[Opening Supplied data section]
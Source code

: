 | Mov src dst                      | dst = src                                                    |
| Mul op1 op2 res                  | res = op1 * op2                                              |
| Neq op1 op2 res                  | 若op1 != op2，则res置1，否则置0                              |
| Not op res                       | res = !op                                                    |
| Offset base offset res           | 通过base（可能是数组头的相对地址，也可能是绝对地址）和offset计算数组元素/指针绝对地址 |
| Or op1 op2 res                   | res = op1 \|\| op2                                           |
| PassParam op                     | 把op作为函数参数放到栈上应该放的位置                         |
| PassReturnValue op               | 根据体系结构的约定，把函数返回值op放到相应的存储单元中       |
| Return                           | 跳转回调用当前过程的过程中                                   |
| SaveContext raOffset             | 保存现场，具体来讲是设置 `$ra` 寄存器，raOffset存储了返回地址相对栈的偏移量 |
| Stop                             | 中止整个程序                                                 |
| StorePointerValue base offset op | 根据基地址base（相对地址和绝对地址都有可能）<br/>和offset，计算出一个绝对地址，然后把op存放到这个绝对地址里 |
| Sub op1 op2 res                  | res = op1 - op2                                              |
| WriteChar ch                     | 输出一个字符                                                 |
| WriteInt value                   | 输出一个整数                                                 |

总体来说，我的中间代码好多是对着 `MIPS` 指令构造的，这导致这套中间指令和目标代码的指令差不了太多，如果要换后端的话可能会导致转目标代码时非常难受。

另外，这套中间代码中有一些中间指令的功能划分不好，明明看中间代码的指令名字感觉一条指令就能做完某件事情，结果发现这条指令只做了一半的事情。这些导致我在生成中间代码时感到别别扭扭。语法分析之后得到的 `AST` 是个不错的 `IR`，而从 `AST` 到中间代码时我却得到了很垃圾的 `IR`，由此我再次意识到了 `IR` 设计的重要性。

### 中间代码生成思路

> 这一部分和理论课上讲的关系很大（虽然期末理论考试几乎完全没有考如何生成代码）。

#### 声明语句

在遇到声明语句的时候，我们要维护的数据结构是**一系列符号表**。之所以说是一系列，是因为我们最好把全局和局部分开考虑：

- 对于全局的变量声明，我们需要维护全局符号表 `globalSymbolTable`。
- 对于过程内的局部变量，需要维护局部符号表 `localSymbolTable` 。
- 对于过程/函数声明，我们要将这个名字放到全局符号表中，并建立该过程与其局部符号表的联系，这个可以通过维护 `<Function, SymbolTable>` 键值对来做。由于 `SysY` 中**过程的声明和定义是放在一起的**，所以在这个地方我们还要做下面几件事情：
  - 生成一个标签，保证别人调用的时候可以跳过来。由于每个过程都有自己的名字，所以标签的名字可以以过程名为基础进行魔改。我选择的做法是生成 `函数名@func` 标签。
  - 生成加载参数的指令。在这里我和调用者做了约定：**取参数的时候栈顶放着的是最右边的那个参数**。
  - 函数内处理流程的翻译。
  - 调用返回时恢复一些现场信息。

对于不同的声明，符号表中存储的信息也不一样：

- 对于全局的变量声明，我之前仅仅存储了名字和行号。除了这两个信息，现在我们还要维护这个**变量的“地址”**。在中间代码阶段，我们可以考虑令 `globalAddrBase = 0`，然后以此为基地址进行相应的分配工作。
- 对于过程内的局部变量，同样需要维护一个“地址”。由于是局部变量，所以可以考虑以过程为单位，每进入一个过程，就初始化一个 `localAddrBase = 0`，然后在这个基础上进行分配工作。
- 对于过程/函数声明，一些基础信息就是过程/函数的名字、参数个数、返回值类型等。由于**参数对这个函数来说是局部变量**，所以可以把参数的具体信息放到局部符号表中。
[Closing Supplied data section]
Required action:
Each line in the records above that contains the word "对于全局的变量声明" must be copied.

Written response:
- 对于全局的变量声明，我们需要维护全局符号表 `globalSymbolTable`。
- 对于全局的变量声明，我之前仅仅存储了名字和行号。除了这两个信息，现在我们还要维护这个**变量的“地址”**。在中间代码阶段，我们可以考虑令 `globalAddrBase = 0`，然后以此为基地址进行相应的分配工作。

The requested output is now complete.